Con mi mente retraída, sin dejar de pensar en aquel anciano, llegué a la casa, encendí la radio y, por esas coincidencias de la vida estaba sonando una canción de Julio Iglesias: “Me olvidé de vivir”; “de tanto correr por la vida sin freno, me olvidé que la vida se vive un momento. De tanto querer ser en todo el primero, me olvidé de vivir, los detalles pequeños. De tanto gritar mis canciones al viento, ya no soy como ayer, ya no sé lo que siento.
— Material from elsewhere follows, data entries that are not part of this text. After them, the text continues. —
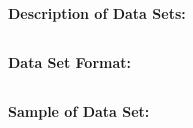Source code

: \documentclass[11pt, oneside]{article}
\begin{document}
\paragraph
{\bfseries Description of Data Sets:}

\subsection{}
\paragraph
{\bfseries Data Set Format:}

\subsection{}
\paragraph
{\bfseries Sample of Data Set:}
\end{document}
Me olvidé de vivir, me olvidé de vivir…” Tal vez aquel anciano se olvidó de vivir, sí, muchas veces los padres crían a sus hijos, nietos y demás miembros de la familia dándoles todo el gusto del mundo y olvidándose que ellos también tienen necesidades; cuántas veces papá y mamá dejaron de comprar cosas para ellos pensando en mí y en mis hermanos.

En medio de tanta angustia pensé que a la sociedad poco o nada le importan los ancianos, se preocupan por una serie de eufemismos tontos; “tercera edad”, “adulto mayor”, “hogar geriátrico”, ¿y… los viejos qué?, no pretendamos cambiar la realidad poniéndole nombres nuevos a las cosas.

Me pica la lengua si no lo digo, yo amo las mascotas, he tenido mascotas, pero, me parece injusto que algunas personas le presten más atención a su perro o su gato, mientras en la misma casa un anciano muere de soledad en medio de tanta gente, escondido en uno de los cuartos traseros sentado en una mecedora, la cual por falta de fuerzas no alcanza a mecer. Nadie le conversa, nadie lo acaricia, y algunas veces se vuelve un estorbo para la cotidianidad familiar.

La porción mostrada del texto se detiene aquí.